The war in Iraq is now moving into its fourth year. General George Casey, who last July predicted there would be significant reductions in the number of American forces in Iraq beginning this spring or summer, has stated that those reductions will now have to wait until late this year at the earliest.
Meanwhile, former Iraqi prime minister Ayad Allawi is less optimistic, according to the Guardian (London):
In London, Mr Allawi told BBC 2's Sunday AM programme: "We are losing each day, as an average, 50 to 60 people throughout the country, if not more. If this is not civil war, then God knows what civil war is."

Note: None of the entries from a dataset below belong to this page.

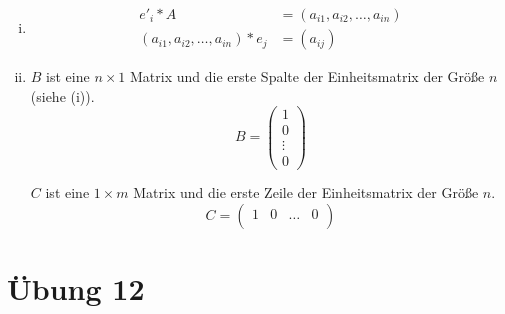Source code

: \documentclass{article}
\begin{document}
\begin{enumerate}[(i)]
\item
  \begin{align*}
    e'_i * A                                            &= \left( a_{i1}, a_{i2}, \ldots, a_{in} \right) \\
    \left( a_{i1}, a_{i2}, \ldots, a_{in} \right) * e_j &= \left( a_{ij} \right)
  \end{align*}

\item
  $B$ ist eine $n \times 1$ Matrix und die erste Spalte der Einheitsmatrix der Größe $n$ (siehe (i)).
  \[
    B = \left(
      \begin{array}{c}
        1 \\
        0 \\
        \vdots \\
        0
      \end{array}
    \right)
  \]

  $C$ ist eine $1 \times m$ Matrix und die erste Zeile der Einheitsmatrix der Größe $n$.
  \[
    C = \left(
      \begin{array}{cccc}
        1 & 0 & \ldots & 0 \\
      \end{array}
    \right)
  \]
\end{enumerate}

\newpage
\section*{Übung 12}
\end{document}

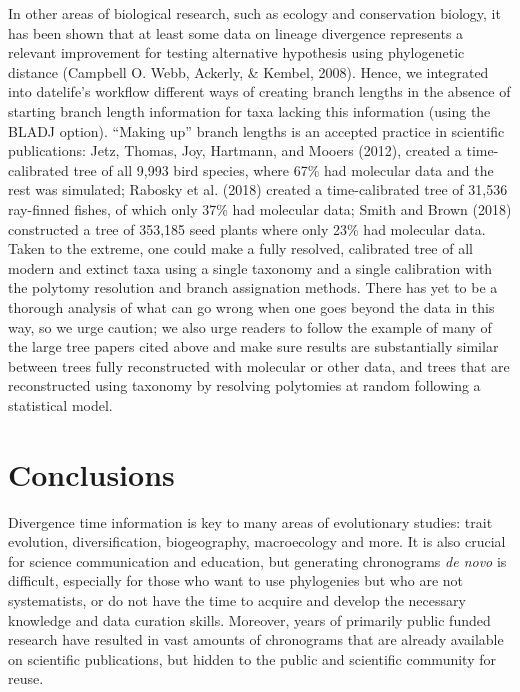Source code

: \documentclass[
  english,
  man]{apa6}
\begin{document}
In other areas of biological research, such as ecology and conservation biology, it has been shown that at least some data on lineage divergence represents a relevant improvement for testing alternative hypothesis using phylogenetic distance (Campbell O. Webb, Ackerly, \& Kembel, 2008). Hence, we integrated into datelife's workflow different ways of creating branch lengths in the absence of starting branch length information for taxa lacking this information (using the BLADJ option). ``Making up'' branch lengths is an accepted practice in scientific publications: Jetz, Thomas, Joy, Hartmann, and Mooers (2012), created a time-calibrated tree of all 9,993 bird species, where 67\% had molecular data and the rest was simulated; Rabosky et al. (2018) created a time-calibrated tree of 31,536 ray-finned fishes, of which only 37\% had molecular data; Smith and Brown (2018) constructed a tree of 353,185 seed plants where only 23\% had molecular data. Taken to the extreme, one could make a fully resolved, calibrated tree of all modern and extinct taxa using a single taxonomy and a single calibration with the polytomy resolution and branch assignation methods. There has yet to be a thorough analysis of what can go wrong when one goes beyond the data in this way, so we urge caution; we also urge readers to follow the example of many of the large tree papers cited above and make sure results are substantially similar between trees fully reconstructed with molecular or other data, and trees that are reconstructed using taxonomy by resolving polytomies at random following a statistical model.

\hypertarget{conclusions}{%
\section{Conclusions}\label{conclusions}}

Divergence time information is key to many areas of evolutionary studies: trait evolution,
diversification, biogeography, macroecology and more. It is also crucial for science communication and education, but generating chronograms \emph{de novo} is difficult,
especially for those who want to use phylogenies but who are not systematists, or
do not have the time to acquire and develop the necessary knowledge and data curation skills. Moreover, years of primarily public funded research have resulted in vast amounts of chronograms that are already available on scientific publications, but hidden to the public and scientific community for reuse.
\end{document}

Britain's defence secretary, John Reid, rejected that assessment. In Baghdad's green zone, he said that most of Iraq was under control: "There is not civil war now, nor is it inevitable, nor is it imminent".
In Washington, the US vice-president, Dick Cheney, also appeared on television to play down ideas of civil war. He told the CBS programme Face the Nation that the surge in attacks aimed at fomenting sectarian conflict simply reflected the insurgents' "state of desperation".
The remark echoed a similarly optimistic phrase used by Mr Cheney in March last year, when he claimed the insurgency was in its "last throes". Yesterday, he maintained that that description was still "basically accurate".
Three years on, and Vice President Cheney remains clueless. The very fact that there's even a debate about whether a civil war exists should tell him something. Indeed, it should tell all of us something.